1. Every Company Has the Same Three Problems

No matter the industry or stage, the pattern repeats:

  • Hiring — Finding and retaining good engineers is everyone's top challenge.
  • Technical debt — Every codebase has it. The question is whether it's managed intentionally.
  • Communication — The gap between what engineering builds and what the business needs is almost always wider than anyone thinks.

2. Architecture Matters Less Than You Think

Early-stage startups agonize over architecture decisions. Should we use microservices? What database? Which cloud provider?

Here's the truth: at your scale, it almost doesn't matter. Pick boring technology, ship fast, and refactor when you have real data about what needs to change.

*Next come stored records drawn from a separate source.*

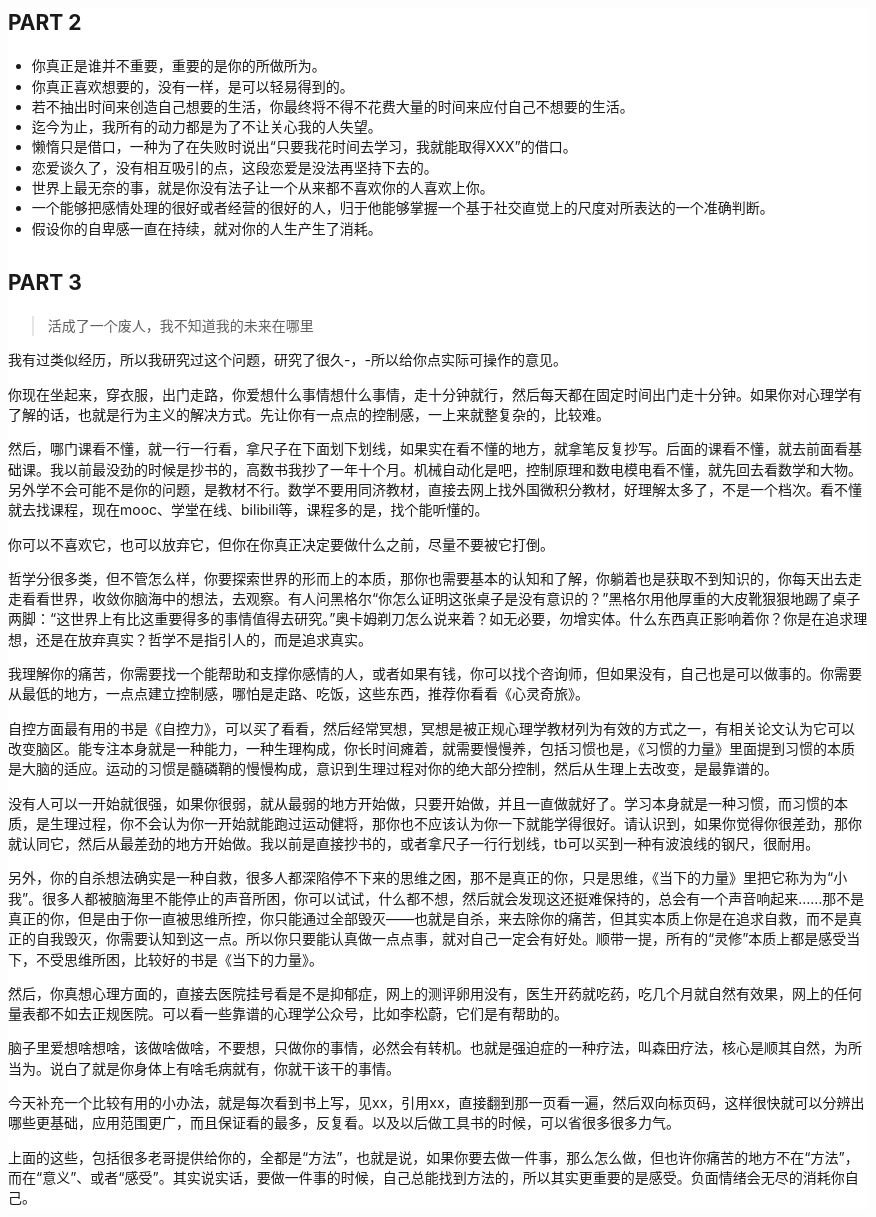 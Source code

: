 
## PART 2

+ 你真正是谁并不重要，重要的是你的所做所为。
+ 你真正喜欢想要的，没有一样，是可以轻易得到的。
+ 若不抽出时间来创造自己想要的生活，你最终将不得不花费大量的时间来应付自己不想要的生活。
+ 迄今为止，我所有的动力都是为了不让关心我的人失望。
+ 懒惰只是借口，一种为了在失败时说出“只要我花时间去学习，我就能取得XXX”的借口。
+ 恋爱谈久了，没有相互吸引的点，这段恋爱是没法再坚持下去的。
+ 世界上最无奈的事，就是你没有法子让一个从来都不喜欢你的人喜欢上你。
+ 一个能够把感情处理的很好或者经营的很好的人，归于他能够掌握一个基于社交直觉上的尺度对所表达的一个准确判断。
+ 假设你的自卑感一直在持续，就对你的人生产生了消耗。


## PART 3

> 活成了一个废人，我不知道我的未来在哪里

我有过类似经历，所以我研究过这个问题，研究了很久-，-所以给你点实际可操作的意见。

你现在坐起来，穿衣服，出门走路，你爱想什么事情想什么事情，走十分钟就行，然后每天都在固定时间出门走十分钟。如果你对心理学有了解的话，也就是行为主义的解决方式。先让你有一点点的控制感，一上来就整复杂的，比较难。

然后，哪门课看不懂，就一行一行看，拿尺子在下面划下划线，如果实在看不懂的地方，就拿笔反复抄写。后面的课看不懂，就去前面看基础课。我以前最没劲的时候是抄书的，高数书我抄了一年十个月。机械自动化是吧，控制原理和数电模电看不懂，就先回去看数学和大物。另外学不会可能不是你的问题，是教材不行。数学不要用同济教材，直接去网上找外国微积分教材，好理解太多了，不是一个档次。看不懂就去找课程，现在mooc、学堂在线、bilibili等，课程多的是，找个能听懂的。

你可以不喜欢它，也可以放弃它，但你在你真正决定要做什么之前，尽量不要被它打倒。

哲学分很多类，但不管怎么样，你要探索世界的形而上的本质，那你也需要基本的认知和了解，你躺着也是获取不到知识的，你每天出去走走看看世界，收敛你脑海中的想法，去观察。有人问黑格尔“你怎么证明这张桌子是没有意识的？”黑格尔用他厚重的大皮靴狠狠地踢了桌子两脚：“这世界上有比这重要得多的事情值得去研究。”奥卡姆剃刀怎么说来着？如无必要，勿增实体。什么东西真正影响着你？你是在追求理想，还是在放弃真实？哲学不是指引人的，而是追求真实。

我理解你的痛苦，你需要找一个能帮助和支撑你感情的人，或者如果有钱，你可以找个咨询师，但如果没有，自己也是可以做事的。你需要从最低的地方，一点点建立控制感，哪怕是走路、吃饭，这些东西，推荐你看看《心灵奇旅》。

自控方面最有用的书是《自控力》，可以买了看看，然后经常冥想，冥想是被正规心理学教材列为有效的方式之一，有相关论文认为它可以改变脑区。能专注本身就是一种能力，一种生理构成，你长时间瘫着，就需要慢慢养，包括习惯也是，《习惯的力量》里面提到习惯的本质是大脑的适应。运动的习惯是髓磷鞘的慢慢构成，意识到生理过程对你的绝大部分控制，然后从生理上去改变，是最靠谱的。

没有人可以一开始就很强，如果你很弱，就从最弱的地方开始做，只要开始做，并且一直做就好了。学习本身就是一种习惯，而习惯的本质，是生理过程，你不会认为你一开始就能跑过运动健将，那你也不应该认为你一下就能学得很好。请认识到，如果你觉得你很差劲，那你就认同它，然后从最差劲的地方开始做。我以前是直接抄书的，或者拿尺子一行行划线，tb可以买到一种有波浪线的钢尺，很耐用。

另外，你的自杀想法确实是一种自救，很多人都深陷停不下来的思维之困，那不是真正的你，只是思维，《当下的力量》里把它称为为“小我”。很多人都被脑海里不能停止的声音所困，你可以试试，什么都不想，然后就会发现这还挺难保持的，总会有一个声音响起来……那不是真正的你，但是由于你一直被思维所控，你只能通过全部毁灭——也就是自杀，来去除你的痛苦，但其实本质上你是在追求自救，而不是真正的自我毁灭，你需要认知到这一点。所以你只要能认真做一点点事，就对自己一定会有好处。顺带一提，所有的“灵修”本质上都是感受当下，不受思维所困，比较好的书是《当下的力量》。

然后，你真想心理方面的，直接去医院挂号看是不是抑郁症，网上的测评卵用没有，医生开药就吃药，吃几个月就自然有效果，网上的任何量表都不如去正规医院。可以看一些靠谱的心理学公众号，比如李松蔚，它们是有帮助的。

脑子里爱想啥想啥，该做啥做啥，不要想，只做你的事情，必然会有转机。也就是强迫症的一种疗法，叫森田疗法，核心是顺其自然，为所当为。说白了就是你身体上有啥毛病就有，你就干该干的事情。

今天补充一个比较有用的小办法，就是每次看到书上写，见xx，引用xx，直接翻到那一页看一遍，然后双向标页码，这样很快就可以分辨出哪些更基础，应用范围更广，而且保证看的最多，反复看。以及以后做工具书的时候，可以省很多很多力气。

上面的这些，包括很多老哥提供给你的，全都是“方法”，也就是说，如果你要去做一件事，那么怎么做，但也许你痛苦的地方不在“方法”，而在“意义”、或者“感受”。其实说实话，要做一件事的时候，自己总能找到方法的，所以其实更重要的是感受。负面情绪会无尽的消耗你自己。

3. The Best Investment is Developer Experience

The companies that ship fastest aren't the ones with the best architects — they're the ones where developers can go from idea to production with the least friction.

Invest in:

  • Fast CI/CD pipelines
  • Good local development environments
  • Clear documentation
  • Automated testing

4. You Don't Need a Full-Time CTO (Yet)

Many seed and Series A companies hire a full-time CTO too early. What they actually need is someone experienced to set the direction, make key decisions, and mentor the team — a few days a week.

A fractional CTO gives you 80% of the value at 20% of the cost.

5. Culture Eats Technology for Breakfast

The best technology decisions I've made weren't about choosing the right tool — they were about creating an environment where the team felt safe to experiment, fail, and learn.